When I think back to my childhood, one thing that really stands out is a memory I don’t have. I don’t remember doubting my parents. Well, at least not before I was a teenager. What I mean is I always felt safe and secure, as if I were permanently tucked into a cosy blanket. If my parents ever had doubts or fears about what they were doing to raise me, they hid it well.
This is a memory – or non-memory – I would love to instill in my own children, but I question whether I can pull it off. Every day I have doubts. Every day I wonder if I am doing the right thing or enough of something or too much of something. Have I let the kids watch too much TV? Are they eating well enough? Getting enough exercise? Did I say the right thing? Should I be more worried about Boychild’s worrying?
Sometimes I cannot even conceive of the fact that I have been left responsible for these two souls, to guide them into adulthood, to help them be good people, to make them strong and healthy and confident. How did this happen?
Well, I know how it happened and I wanted it to happen and I’m glad it happened, but honest to Pete if I think too much it overwhelms like a foggy night. There is so much information out there about doing “the right thing.” You want to make wise and informed choices about being a parent, but you could honestly spend more than half your life researching the answer to questions that many people take for granted, such as vaccinations or enrolling in French immersion or eating peanut butter.

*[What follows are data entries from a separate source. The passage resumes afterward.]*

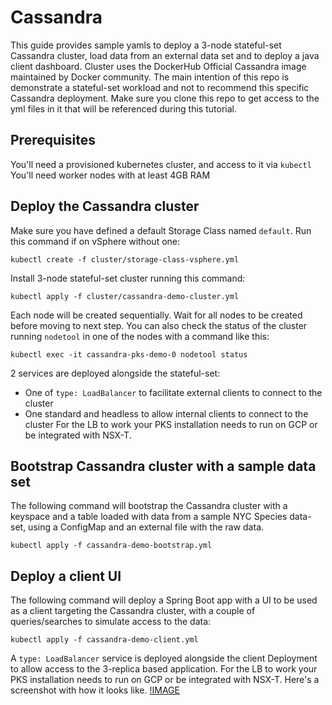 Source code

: # Cassandra  
This guide provides sample yamls to deploy a 3-node stateful-set Cassandra cluster, load data from an external data set and to deploy a java client dashboard.
Cluster uses the DockerHub Official Cassandra image maintained by Docker community. The main intention of this repo is demonstrate a stateful-set workload and not to recommend this specific Cassandra deployment.
Make sure you clone this repo to get access to the yml files in it that will be referenced during this tutorial.

## Prerequisites
You'll need a provisioned kubernetes cluster, and access to it via `kubectl`
You'll need worker nodes with at least 4GB RAM

## Deploy the Cassandra cluster
Make sure you have defined a default Storage Class named `default`.
Run this command if on vSphere without one:
```
kubectl create -f cluster/storage-class-vsphere.yml
```
Install 3-node stateful-set cluster running this command:
```
kubectl apply -f cluster/cassandra-demo-cluster.yml
```
Each node will be created sequentially. Wait for all nodes to be created before moving to next step.
You can also check the status of the cluster running `nodetool` in one of the nodes with a command like this:
```
kubectl exec -it cassandra-pks-demo-0 nodetool status
```
2 services are deployed alongside the stateful-set:
- One of `type: LoadBalancer` to facilitate external clients to connect to the cluster
- One standard and headless to allow internal clients to connect to the cluster
For the LB to work your PKS installation needs to run on GCP or be integrated with NSX-T.

## Bootstrap Cassandra cluster with a sample data set
The following command will bootstrap the Cassandra cluster with a keyspace and a table loaded with data from a sample NYC Species data-set, using a ConfigMap and an external file with the raw data.
```
kubectl apply -f cassandra-demo-bootstrap.yml
```

## Deploy a client UI
The following command will deploy a Spring Boot app with a UI to be used as a client targeting the Cassandra cluster, with a couple of queries/searches to simulate access to the data:
```
kubectl apply -f cassandra-demo-client.yml
```
A `type: LoadBalancer` service is deployed alongside the client Deployment to allow access to the 3-replica based application.
For the LB to work your PKS installation needs to run on GCP or be integrated with NSX-T.
Here's a screenshot with how it looks like.
[!IMAGE](cassandra/images/client_snapshot.png)
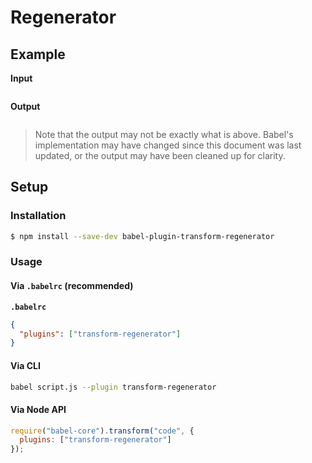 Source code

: # Regenerator

## Example

**Input**

```js
```

**Output**

```js
```

> Note that the output may not be exactly what is above. Babel's implementation
> may have changed since this document was last updated, or the output may have
> been cleaned up for clarity.

## Setup

### Installation

```sh
$ npm install --save-dev babel-plugin-transform-regenerator
```

### Usage

#### Via `.babelrc` (recommended)

**`.babelrc`**

```json
{
  "plugins": ["transform-regenerator"]
}
```

#### Via CLI

```sh
babel script.js --plugin transform-regenerator
```

#### Via Node API

```js
require("babel-core").transform("code", {
  plugins: ["transform-regenerator"]
});
```
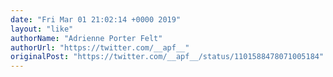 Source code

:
 ```yaml
---
date: "Fri Mar 01 21:02:14 +0000 2019"
layout: "like"
authorName: "Adrienne Porter Felt"
authorUrl: "https://twitter.com/__apf__"
originalPost: "https://twitter.com/__apf__/status/1101588478071005184"
---
```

So you end up going with your gut and trying to be confident in the conviction that your own parents raised you well and, as a result, you will make good choices. And that’s all well and good until you are blessed with a child whose picture can be found in the dictionary beside the words “temper tantrum.” Even though you’ve read the books and flipped through the websites, there just isn’t really a simple way to quell these little storms that rise and blow and ebb. Corners and time outs and naughty spots and removed privileges and big hugs and yelling and threats about finding oneself in a snowbank – there is no magic answer.
Do they see it when I am at my wit’s end? Will they look back and have the same wonderful non-memory that I have? I just don’t know.